In speaking of texturing, his texture use sees loads of variety, as opposed to single swaths of color, with high amounts of contrast in every screenshot he takes of his works. Places where lights and darks contrast sharply tend to use less color, but the colors themseleves are vibrant or deep ones. Really likes the "base" or "tech" motif and tends to eschew organic ones, which is a shame, since I'd like to see more of that from him - his emerging style seems to favor the scale of nature rather than man-made structures.


Architecture seems to be built to "wow" with its scale and shape. Lots of local symmetry in areas with "structure." Monster placement seems bunchy, though - but that may be because of map size. His works don't exactly have too much similarity between them, save for the broad characteristics that I mentioned earlier.
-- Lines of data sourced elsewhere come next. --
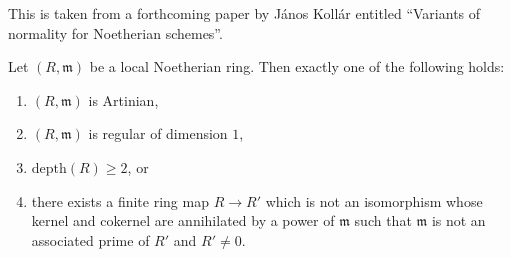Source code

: \begin{lemma}[Koll\'ar]
\label{lemma-hart-serre-loc-thm}
\begin{reference}
This is taken from a forthcoming paper by
J\'anos Koll\'ar entitled ``Variants of normality for Noetherian schemes''.
\end{reference}
Let $(R, \mathfrak m)$ be a local Noetherian ring.
Then exactly one of the following holds:
\begin{enumerate}
\item $(R, \mathfrak m)$ is Artinian,
\item $(R, \mathfrak m)$ is regular of dimension $1$,
\item $\text{depth}(R) \geq 2$, or
\item there exists a finite ring map $R \to R'$ which is not
an isomorphism whose kernel and cokernel are annihilated by a power
of $\mathfrak m$ such that $\mathfrak m$ is not an associated
prime of $R'$ and $R' \not = 0$.
\end{enumerate}
\end{lemma}

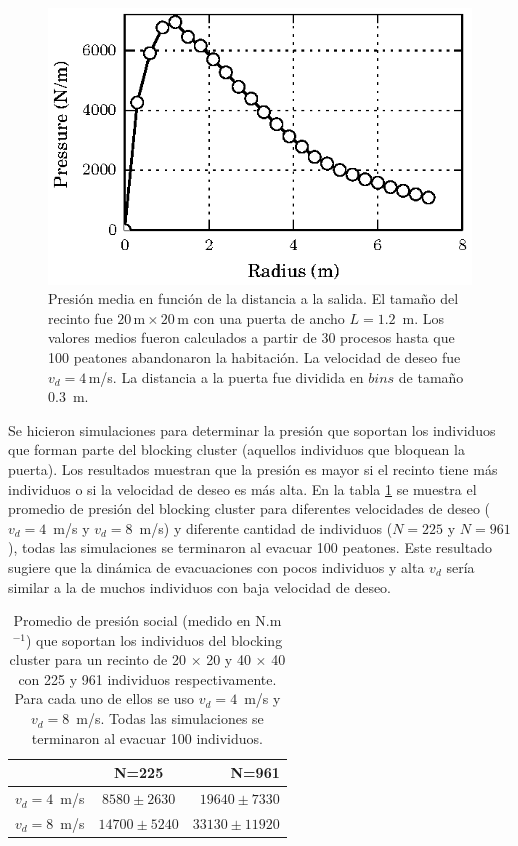 \begin{figure}[H]
    \centering
    \includegraphics[scale=1.6]{figuras/p_dist.eps}
    \caption[width=5cm]{Presión media en función de la distancia a la salida. El tamaño del recinto fue $20\,\mathrm{m}\times20\,\mathrm{m}$  con una puerta de ancho $L=1.2$~m. Los valores medios fueron calculados a partir de 30 procesos hasta que 100 peatones abandonaron la habitación. La velocidad de deseo fue $v_d=4\,$m/s. La distancia a la puerta fue dividida en $bins$ de tamaño $0.3$~m.}
    \label{p_dist}
\end{figure}

Se hicieron simulaciones para determinar la presión que soportan los individuos que forman parte del blocking cluster (aquellos individuos que bloquean la puerta). Los resultados muestran que la presión es mayor si el recinto tiene más individuos o si la velocidad de deseo es más alta. En la tabla \ref{tabla_p}  se muestra el promedio de presión del blocking cluster para diferentes velocidades de deseo ($v_d=4$~m/s y $v_d=8$~m/s) y diferente cantidad de individuos ($N=225$ y $N=961$), todas las simulaciones se terminaron al evacuar 100 peatones. Este resultado sugiere que la dinámica de evacuaciones con pocos individuos y alta $v_d$ sería similar a la de muchos individuos con baja velocidad de deseo.

\begin{table}[H]
\begin{center}
   \begin{tabular}{| l | c | r | }
     \hline
      & N=225 & N=961 \\ \hline
     $v_d = 4$~m/s & $8580 \pm 2630$   & $19640 \pm 7330$ \\ \hline
     $v_d = 8$~m/s & $14700 \pm 5240$  & $33130 \pm 11920$  \\
     \hline
   \end{tabular}
 \end{center}
   \caption[width=5cm]{Promedio de presión social (medido en N.m$^{-1}$) que soportan los individuos del blocking cluster para un recinto de 20 $\times$ 20 y 40 $\times$ 40 con 225 y 961 individuos respectivamente. Para cada uno de ellos se uso $v_d=4$~m/s y $v_d=8$~m/s. Todas las simulaciones se terminaron al evacuar 100 individuos.}
   \label{tabla_p}
   \end{table}   
   

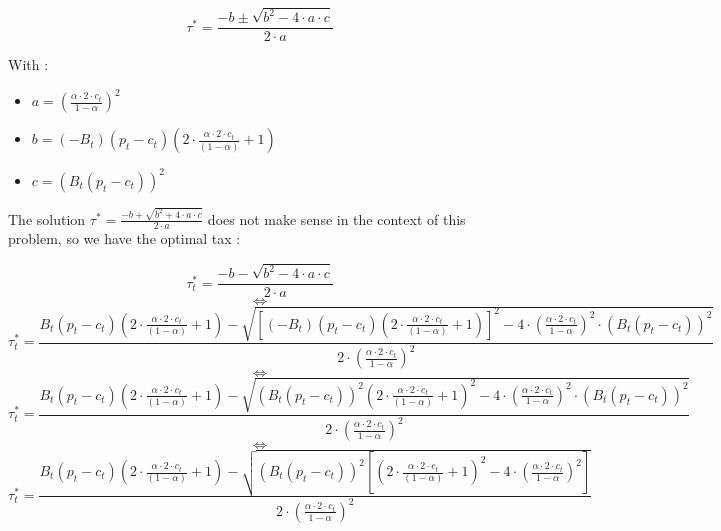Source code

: \documentclass{article}
\begin{document}
$$\tau^{*}=\frac{-b\pm\sqrt{b^2-4\cdot a\cdot c}}{2\cdot a}$$

With : 

\begin{itemize}
    \item $a = \left(\frac{\alpha \cdot 2\cdot c_{t}}{1-\alpha}\right)^{2}$
    \item $b = \left(-B_{t}\right)\left(p_{t}-c_{t}\right)\left(2\cdot \frac{\alpha \cdot 2\cdot c_{t}}{(1-\alpha)}+1\right)$
    \item $c = \left(B_{t}(p_{t}-c_{t})\right)^{2}$
\end{itemize}
The solution $\tau^{*}=\frac{-b+\sqrt{b^2+4\cdot a\cdot c}}{2\cdot a}$ does not make sense in the context of this problem, so we have the optimal tax : 

\begin{equation*}
    \tau_{t}^{*}=\frac{-b-\sqrt{b^2-4\cdot a\cdot c}}{2\cdot a}
\end{equation*}
$$\iff$$
\begin{equation*}
    \tau_{t}^{*}=\frac{B_{t}\left(p_{t}-c_{t}\right)\left(2\cdot \frac{\alpha \cdot 2\cdot c_{t}}{(1-\alpha)}+1\right)-\sqrt{\left[\left(-B_{t}\right)\left(p_{t}-c_{t}\right)\left(2\cdot \frac{\alpha \cdot 2\cdot c_{t}}{(1-\alpha)}+1\right)\right]^2-4\cdot \left(\frac{\alpha \cdot 2\cdot c_{t}}{1-\alpha}\right)^{2}\cdot \left(B_{t}(p_{t}-c_{t})\right)^{2}}}{2\cdot \left(\frac{\alpha \cdot 2\cdot c_{t}}{1-\alpha}\right)^{2}}
\end{equation*}
$$\iff$$
\begin{equation*}
    \tau_{t}^{*}=\frac{B_{t}\left(p_{t}-c_{t}\right)\left(2\cdot \frac{\alpha \cdot 2\cdot c_{t}}{(1-\alpha)}+1\right)-\sqrt{\left(B_{t}\left(p_{t}-c_{t}\right)\right)^{2}\left(2\cdot \frac{\alpha \cdot 2\cdot c_{t}}{(1-\alpha)}+1\right)^2-4\cdot \left(\frac{\alpha \cdot 2\cdot c_{t}}{1-\alpha}\right)^{2}\cdot \left(B_{t}(p_{t}-c_{t})\right)^{2}}}{2\cdot \left(\frac{\alpha \cdot 2\cdot c_{t}}{1-\alpha}\right)^{2}}
\end{equation*}
$$\iff$$
\begin{equation*}
    \tau_{t}^{*}=\frac{B_{t}\left(p_{t}-c_{t}\right)\left(2\cdot \frac{\alpha \cdot 2\cdot c_{t}}{(1-\alpha)}+1\right)-\sqrt{\left(B_{t}\left(p_{t}-c_{t}\right)\right)^{2}\left[\left(2\cdot \frac{\alpha \cdot 2\cdot c_{t}}{(1-\alpha)}+1\right)^2-4\cdot \left(\frac{\alpha \cdot 2\cdot c_{t}}{1-\alpha}\right)^{2}\right]}}{2\cdot \left(\frac{\alpha \cdot 2\cdot c_{t}}{1-\alpha}\right)^{2}}
\end{equation*}
\end{document}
Kassman's maps in CC4 (cchest4.wad) make use of "satellite" locations - little self-contained areas that seem to serve as a break from the large areas. Maybe they were a break for him though - creating maps as large as his could be exhausting, creatively. Though that could just be me projecting - if I had to make something that large, I would try to add smaller things in order to not stray too far from my comfort zone.

Another similarity that I'm finding between him and me is the constant striving for perfection. The evidence is there with his "rejected" pieces and maps, and he publishes rarely. This shows that he cares about his work.

All that being said, I'm going to be challenged significantly by this. I already know how I deal with making spacious maps, and that is "poorly" (see CC3 MAP29), but to be honest, it seems that LK suffers from the same difficulties - the challenge to fill the space with monsters, items, and scenery. Sometimes I think that Doom was never meant to scale that largely.

Post Mortem



Since I'm not exactly crazy about the base style because it forces me into some bad habits, I decided to make a map that would be a combination of my style and his - one that would favor his love for space. That's why I picked a castle.

Castles are big, LK's maps are big: perfect, right?

Starting off was bad - I immediately made a smaller area: the kind that I'm used to rather than something large. Since I was kinda off to a bad start, I overcompensated with the giant half-circle and sea. This was all well and good, but it created another problem, how could I populate this with stuff? There's so much room! I decided to leave it the way it was and move to the next area, the back of the castle. Eventually, I just started creating some branches in the map and finding a way to connect it back to the start, trying to avoid the pitfall that I created for myself in Coffee Break MAP11 - the beginning was only visited once. I also made sure that every place in the map was used as much as possible, in order to give the illusion of nonlinearity where it doesn't exist in actuality.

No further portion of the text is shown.